• [Description of the task] For each line below that contains the word "representation", return that line.

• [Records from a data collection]
=== Begin Enclosure ===

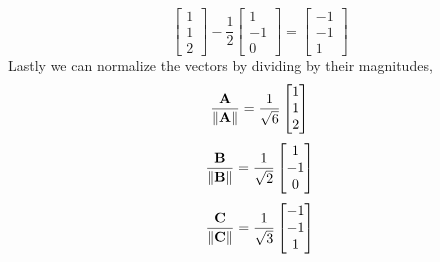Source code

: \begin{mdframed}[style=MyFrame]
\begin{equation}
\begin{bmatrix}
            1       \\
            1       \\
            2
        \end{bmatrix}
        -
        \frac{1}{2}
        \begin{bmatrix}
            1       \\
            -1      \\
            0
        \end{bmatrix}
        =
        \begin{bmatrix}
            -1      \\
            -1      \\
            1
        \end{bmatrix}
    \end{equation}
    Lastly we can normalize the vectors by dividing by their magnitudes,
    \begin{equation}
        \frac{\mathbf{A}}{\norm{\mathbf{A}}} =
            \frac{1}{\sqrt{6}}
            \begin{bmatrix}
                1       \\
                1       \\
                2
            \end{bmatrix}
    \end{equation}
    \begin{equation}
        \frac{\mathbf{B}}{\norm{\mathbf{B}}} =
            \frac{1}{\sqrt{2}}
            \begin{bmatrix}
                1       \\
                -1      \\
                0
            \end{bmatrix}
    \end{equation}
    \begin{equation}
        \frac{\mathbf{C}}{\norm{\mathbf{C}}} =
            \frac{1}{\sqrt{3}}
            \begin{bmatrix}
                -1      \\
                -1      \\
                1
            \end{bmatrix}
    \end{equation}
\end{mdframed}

=== End Enclosure ===
=== Begin Enclosure ===

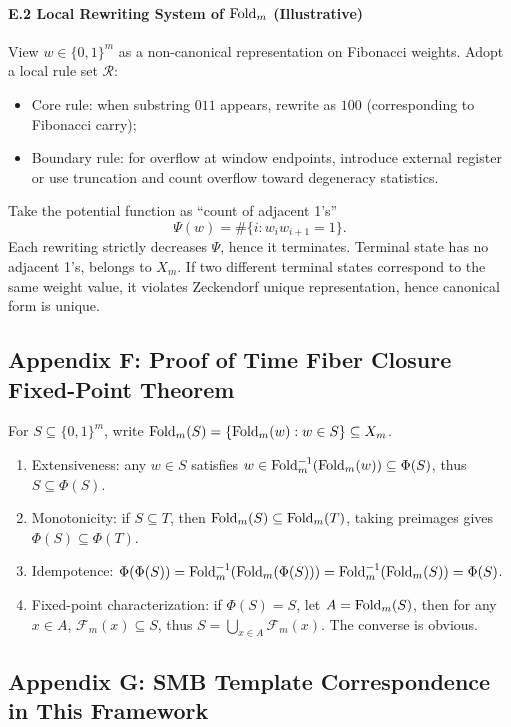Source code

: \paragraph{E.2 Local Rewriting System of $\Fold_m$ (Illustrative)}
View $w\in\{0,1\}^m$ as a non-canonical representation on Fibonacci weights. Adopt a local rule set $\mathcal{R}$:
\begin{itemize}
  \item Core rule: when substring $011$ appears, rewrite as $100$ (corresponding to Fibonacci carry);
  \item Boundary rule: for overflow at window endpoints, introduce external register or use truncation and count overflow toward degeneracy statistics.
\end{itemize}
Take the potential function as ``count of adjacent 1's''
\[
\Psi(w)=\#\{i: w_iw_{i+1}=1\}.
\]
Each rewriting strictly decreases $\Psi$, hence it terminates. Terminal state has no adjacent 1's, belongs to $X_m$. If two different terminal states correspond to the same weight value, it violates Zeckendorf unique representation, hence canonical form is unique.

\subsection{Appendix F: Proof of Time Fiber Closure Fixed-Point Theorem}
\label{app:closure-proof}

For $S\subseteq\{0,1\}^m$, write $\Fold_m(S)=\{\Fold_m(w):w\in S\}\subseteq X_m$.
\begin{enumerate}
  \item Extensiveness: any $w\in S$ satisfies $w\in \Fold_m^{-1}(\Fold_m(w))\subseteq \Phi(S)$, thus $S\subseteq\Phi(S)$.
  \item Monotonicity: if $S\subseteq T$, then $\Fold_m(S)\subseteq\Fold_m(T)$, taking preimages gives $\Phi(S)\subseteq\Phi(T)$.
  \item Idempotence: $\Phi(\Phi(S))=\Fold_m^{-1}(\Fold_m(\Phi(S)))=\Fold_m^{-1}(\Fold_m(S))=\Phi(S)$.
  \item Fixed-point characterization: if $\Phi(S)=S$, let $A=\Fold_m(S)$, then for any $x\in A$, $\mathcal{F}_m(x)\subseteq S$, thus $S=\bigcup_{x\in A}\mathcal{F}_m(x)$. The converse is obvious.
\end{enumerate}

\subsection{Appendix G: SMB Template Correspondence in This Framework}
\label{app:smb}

=== End Enclosure ===

• [Written solution]
View $w\in\{0,1\}^m$ as a non-canonical representation on Fibonacci weights. Adopt a local rule set $\mathcal{R}$:
Each rewriting strictly decreases $\Psi$, hence it terminates. Terminal state has no adjacent 1's, belongs to $X_m$. If two different terminal states correspond to the same weight value, it violates Zeckendorf unique representation, hence canonical form is unique.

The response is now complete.